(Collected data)
*** Block opens ***

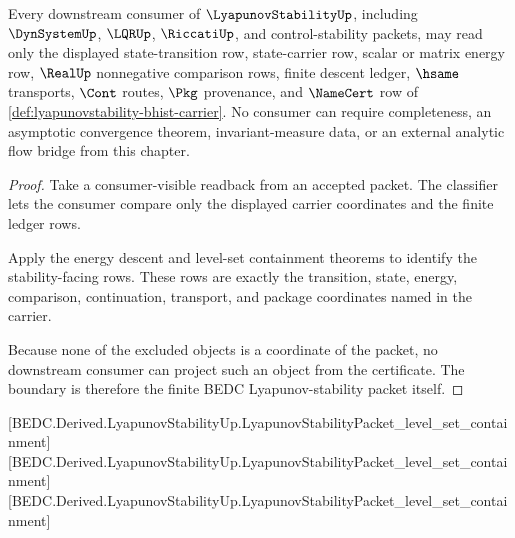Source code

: \begin{theorem}
\label{thm:lyapunovstability-consumer-boundary}
Every downstream consumer of $\LyapunovStabilityUp$, including $\DynSystemUp$, $\LQRUp$, $\RiccatiUp$, and control-stability packets, may read only the displayed state-transition row, state-carrier row, scalar or matrix energy row, $\RealUp$ nonnegative comparison rows, finite descent ledger, $\hsame$ transports, $\Cont$ routes, $\Pkg$ provenance, and $\NameCert$ row of \autoref{def:lyapunovstability-bhist-carrier}. No consumer can require completeness, an asymptotic convergence theorem, invariant-measure data, or an external analytic flow bridge from this chapter.
\end{theorem}
\begin{proof}
Take a consumer-visible readback from an accepted packet. The classifier lets the consumer compare only the displayed carrier coordinates and the finite ledger rows.

Apply the energy descent and level-set containment theorems to identify the stability-facing rows. These rows are exactly the transition, state, energy, comparison, continuation, transport, and package coordinates named in the carrier.

Because none of the excluded objects is a coordinate of the packet, no downstream consumer can project such an object from the certificate. The boundary is therefore the finite BEDC Lyapunov-stability packet itself.
\end{proof}

[BEDC.Derived.LyapunovStabilityUp.LyapunovStabilityPacket\_level\_set\_containment]
[BEDC.Derived.LyapunovStabilityUp.LyapunovStabilityPacket\_level\_set\_containment]
[BEDC.Derived.LyapunovStabilityUp.LyapunovStabilityPacket\_level\_set\_containment]

\begin{closurestatus}{\LyapunovStabilityUp}
  \theoryclosure{\publicClosure}
  \formalstatus{\axiomCleanV}
\end{closurestatus}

*** Block closes ***

Please give the data again in full, exactly as written, but without any images.

* **Output of the task**
Source code

: \begin{theorem}
\label{thm:lyapunovstability-consumer-boundary}
Every downstream consumer of $\LyapunovStabilityUp$, including $\DynSystemUp$, $\LQRUp$, $\RiccatiUp$, and control-stability packets, may read only the displayed state-transition row, state-carrier row, scalar or matrix energy row, $\RealUp$ nonnegative comparison rows, finite descent ledger, $\hsame$ transports, $\Cont$ routes, $\Pkg$ provenance, and $\NameCert$ row of \autoref{def:lyapunovstability-bhist-carrier}. No consumer can require completeness, an asymptotic convergence theorem, invariant-measure data, or an external analytic flow bridge from this chapter.
\end{theorem}
\begin{proof}
Take a consumer-visible readback from an accepted packet. The classifier lets the consumer compare only the displayed carrier coordinates and the finite ledger rows.

Apply the energy descent and level-set containment theorems to identify the stability-facing rows. These rows are exactly the transition, state, energy, comparison, continuation, transport, and package coordinates named in the carrier.

Because none of the excluded objects is a coordinate of the packet, no downstream consumer can project such an object from the certificate. The boundary is therefore the finite BEDC Lyapunov-stability packet itself.
\end{proof}

[BEDC.Derived.LyapunovStabilityUp.LyapunovStabilityPacket\_level\_set\_containment]
[BEDC.Derived.LyapunovStabilityUp.LyapunovStabilityPacket\_level\_set\_containment]
[BEDC.Derived.LyapunovStabilityUp.LyapunovStabilityPacket\_level\_set\_containment]

\begin{closurestatus}{\LyapunovStabilityUp}
  \theoryclosure{\publicClosure}
  \formalstatus{\axiomCleanV}
\end{closurestatus}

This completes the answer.